The development of the ADIMM/GMOUNT site testing system has past a number of crucial milestones in 1998. In January 1998 two Stromlo staff travelled to the South Pole, Brett McLinden and Ralph Sutherland. At the pole tests were carried out on the TMOUNT system and it was found to be in working order. The TMOUNT failure in 1997 was probably due to electronic failure in external systems. GTower vibration levels, which were suspected of being too large, were determined with laser tests. The tests ruled out large vibrations and the GTower seems to be functioning nominally.

The ADIMM telescope and camera system has become essentially fully operational in 1998, with only some minor noise problems and software refinement remaining. The GMOUNT mechanics are complete and the electronic systems are nearing completion.

In 1998 UNSW JACARA systems at the South Pole obtained mid-infrared observations of the sky brightness (the MISM instrument) before a power failure halted observations at around day 170. The power failure in 1998 did not cause major damage to the AASTO and the power unit was refurbished in the summer of 1998/1999. These mid-IR observations showed that when the sky is free of cloud (~60% of the time) the sky brightness is around 10 Jy arcsec-2 in the mid-IR windows at 8 and 11 microns. Under moderate cloud conditions it can be 30-100 Jy arcsec-2, and around 40% of the time it is cloudy. Figure 12 shows the 10.2-10.6 micron Mid IR window sky brightness measured at the South Pole in 1998.

Research School of Astronomy & Astrophysics

Figure 12: MISM Sky measurements from Chamberlain (Grad. Dip. Thesis, Dept. Astrophysics, UNSW 1998)

At a JACARA meeting in 1998 it was decided to not send the marginally completed ADIMM/GMOUNT system to the South Pole for Summer 1999 and completion has been deferred until 1999 and direct shipment to Dome C in Summer 1999-2000. During 1999 it is planned to operate the AFOS/ADIMM/GMOUNT system for an extended period of time at Mount Stromlo prior to shipping to Dome C. The UNSW AFOS and Mid and Near-IR sky monitor instruments (MISM and NISM) will also be deployed at Dome-C along with a SODAR sonic atmospheric turbulence detector. The Mid-IR, Near-IR and SODAR instruments will operate at South Pole for 1999.

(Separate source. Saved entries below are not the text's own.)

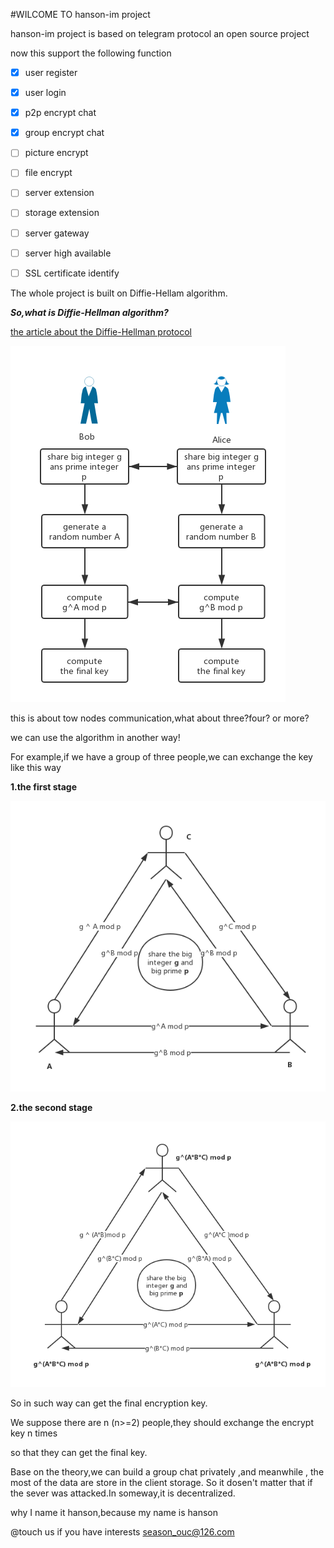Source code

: #WILCOME TO hanson-im project

hanson-im project is based on telegram protocol
an open source project

now this support the following function 

- [x] user register
- [x] user login
- [x] p2p encrypt chat 
- [x] group encrypt chat
- [ ] picture encrypt
- [ ] file encrypt
- [ ] server extension
- [ ] storage  extension
- [ ] server gateway
- [ ] server high available
- [ ] SSL certificate identify



The whole project is built on Diffie-Hellam algorithm.

***So,what is Diffie-Hellman algorithm?***

[the article about the Diffie-Hellman protocol](http://cs.indstate.edu/~skallam/doc.pdf )

![](/book/protocol1.0_1.png)

this is about tow nodes communication,what about three?four? or more?

we can use the algorithm in another way!

For example,if we have a group of three people,we can exchange the key like this way

**1.the first stage**

![](/book/protocol1.0_2.png)

**2.the second stage**

![](/book/protocol1.0_3.png)

So in such way can get the final  encryption key.

We suppose there are n (n>=2) people,they should exchange the encrypt key n times 

so that they can get the final key.

Base on the theory,we can build a group chat privately ,and meanwhile ,
the most of the data are store in the client storage.
So it dosen't  matter that if the sever was attacked.In someway,it is decentralized.





why I name it hanson,because my name is hanson

@touch us if you have interests season_ouc@126.com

Gemini Near-Infrared Coronagraph/Imager (NICI)

MSSSO led a consortium of Australian and international institutions with McGregor as Project Scientist in responding to the International Gemini Project Office Announcement of Opportunity for the Conceptual Design Study of a near-infrared coronagraph/imager. The coronagraph/imager is to be commissioned on the Gemini South telescope and will be used with the laser guide star adaptive optics system on that telescope. Consortium institutions joining ANU were the University of New South Wales, the Anglo-Australian Observatory, the University of Sydney, and the Jet Propulsion Laboratory from USA. The consortium proposed to execute a conceptual design study of an instrument named NICI. It was proposed that NICI be capable of direct and coronagraphic imaging, narrow-band imaging through a cryogenic Fabry-Perot, polarimetric imaging, and grism spectroscopy. The Gemini Instrument Forum at its September 1998 meeting recommended funding the MSSSO consortium design study. However, NASA funds were allocated to a USA group to build this instrument before the November 1998 Gemini Board meeting when final approval was to be considered.